Having worked with over 100 organizations on their branding, design, and visual identity, I’ve seen the sweat on the foreheads of too many founders as they try to prioritize their limited resources in a world of fancy business cards, products, and brands. videos you don’t need yet.

Here are five things every early-stage startup should do to get the most out of its visual identity with limited resources:

1. Text logos are underrated (and all logos are overrated), so stop obsessing over them.

Early-stage startups often put too much weight on their logo and its inherent symbolism.

So, I’ll be frank: spending time perfecting your logo is a huge waste of time, creativity, and money.

The world is so saturated with logos that it is almost impossible to create one that is completely unique and identifies your startup from the moment it is created. Much more important than trying to recreate the iconic McDonald’s or Nike symbols for your B2B startup is getting people to remember your name, and for that, plain text logos can bring much-needed repetition.

If you don’t believe me when I say simple is beautiful, just look at companies like Burger King, Toyota, and Warner Bros, who are jumping on the bandwagon of brand degradation and simplifying their logos to the core.

2. Don’t pay for prepared photos that appear to be in stock.

Meme accounts making fun of stock photos have tired us all of image banks, but commissioning your own custom photoshoot isn’t always the best option.

Even real photos taken in your office with your own employees often end up looking fake, because let’s face it, no one sits within five inches of their closest colleague staring at the same screen.

Rather than paying for a custom photoshoot, there are great free image banks like Unsplash where you can get started, and cropping photos differently or adding layers of colors can help you customize them for your branding.

But a word of caution: don’t go through the top five pages ranked by popularity, unless you’re looking for the same look as your five closest competitors.

3. Customize only where it matters most

With limited branding resources, you need to focus your efforts on where your images can have the most impact.

For a SaaS company with a technical product, it is imperative that you have a high-quality image, animation, or video explanation of the actual solution and how it works, not a simplified cartoon or artistic branding image, while a branding D2C will probably want to invest in packaging for the perfect unpacking experience.

And no matter what your brand agency tells you, unless it’s Coinbase or Spotify, you don’t need to pay thousands for fonts or banks of customizable icons (check out existing templates from Google, Streamline, or Fontawesome).

4. Buy templates instead of material production.

Using a third-party partner to enhance your images for key materials like presentations, your website, or product packaging is often a good idea, because even if someone on your founding team is fluent in Adobe, your limited time will likely be invested. better at other things.

However, when it comes to repetitive content like images for a social media post, paid campaign materials, or single-page pages, you can save a lot of resources and little time by ordering templates that someone on your team can freely reuse and modify.

Rule of thumb: if you need more than one version of something, a template is a must. If you need 20 versions of the same design, it can take an hour for the first to get right. The rest should be done in a couple of minutes, and if not, you’re doing it wrong.

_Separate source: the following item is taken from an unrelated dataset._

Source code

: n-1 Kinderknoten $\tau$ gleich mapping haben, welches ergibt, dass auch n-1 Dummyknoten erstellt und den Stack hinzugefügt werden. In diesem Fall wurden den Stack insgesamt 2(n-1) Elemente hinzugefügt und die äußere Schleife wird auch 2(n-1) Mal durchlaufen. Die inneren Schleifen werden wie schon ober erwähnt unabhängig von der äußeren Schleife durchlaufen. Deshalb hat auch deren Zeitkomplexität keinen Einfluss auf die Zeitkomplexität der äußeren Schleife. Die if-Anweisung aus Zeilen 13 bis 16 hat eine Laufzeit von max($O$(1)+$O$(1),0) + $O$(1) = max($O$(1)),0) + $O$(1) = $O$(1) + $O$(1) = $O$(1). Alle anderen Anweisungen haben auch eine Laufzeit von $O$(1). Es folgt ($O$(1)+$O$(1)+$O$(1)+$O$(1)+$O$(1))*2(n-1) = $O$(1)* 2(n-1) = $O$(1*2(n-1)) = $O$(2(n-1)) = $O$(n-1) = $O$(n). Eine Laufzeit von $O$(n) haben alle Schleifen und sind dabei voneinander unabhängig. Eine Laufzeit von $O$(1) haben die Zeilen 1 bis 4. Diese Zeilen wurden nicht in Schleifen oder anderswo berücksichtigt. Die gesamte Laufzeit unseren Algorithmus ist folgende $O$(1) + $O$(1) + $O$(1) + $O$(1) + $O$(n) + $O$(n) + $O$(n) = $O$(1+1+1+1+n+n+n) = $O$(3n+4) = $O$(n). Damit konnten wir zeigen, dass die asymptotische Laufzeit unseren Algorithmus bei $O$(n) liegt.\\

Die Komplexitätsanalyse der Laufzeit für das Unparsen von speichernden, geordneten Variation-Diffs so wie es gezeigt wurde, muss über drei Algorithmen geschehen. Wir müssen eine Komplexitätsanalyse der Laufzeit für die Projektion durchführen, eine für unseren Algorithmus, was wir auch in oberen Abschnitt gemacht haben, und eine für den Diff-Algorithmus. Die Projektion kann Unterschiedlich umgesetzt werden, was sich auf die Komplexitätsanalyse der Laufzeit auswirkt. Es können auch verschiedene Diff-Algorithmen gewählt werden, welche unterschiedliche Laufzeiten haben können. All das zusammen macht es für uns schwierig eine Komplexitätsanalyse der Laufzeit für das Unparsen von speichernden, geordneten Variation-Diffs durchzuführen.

5. Accept that your identity will expire in the first 2-3 years.

Finally, companies are taught to fear brand revamps (“you shouldn’t change your colors now that customers are finally starting to recognize you!”), But for startups, change your visual identity in the first two or three Three years of its life cycle often makes good business sense.

Startups tend to have limited resources to start building your brand, so you’ll likely want to expand your brand once you have more insight into your fitness to do so.

More importantly, startup growth cycles are short, making the same visual identity unlikely to serve its purpose for more than three years. As you enter new markets, broaden your focus on early adopters, or introduce new products or verticals, your brand will require a different approach.

Just think of Oura, whose whole vibe recently switched from high-performance biohacking to a healthier lifestyle approach, or Dropbox, which transformed from a somewhat generic blue SaaS brand to a more colorful, consumer-centric brand.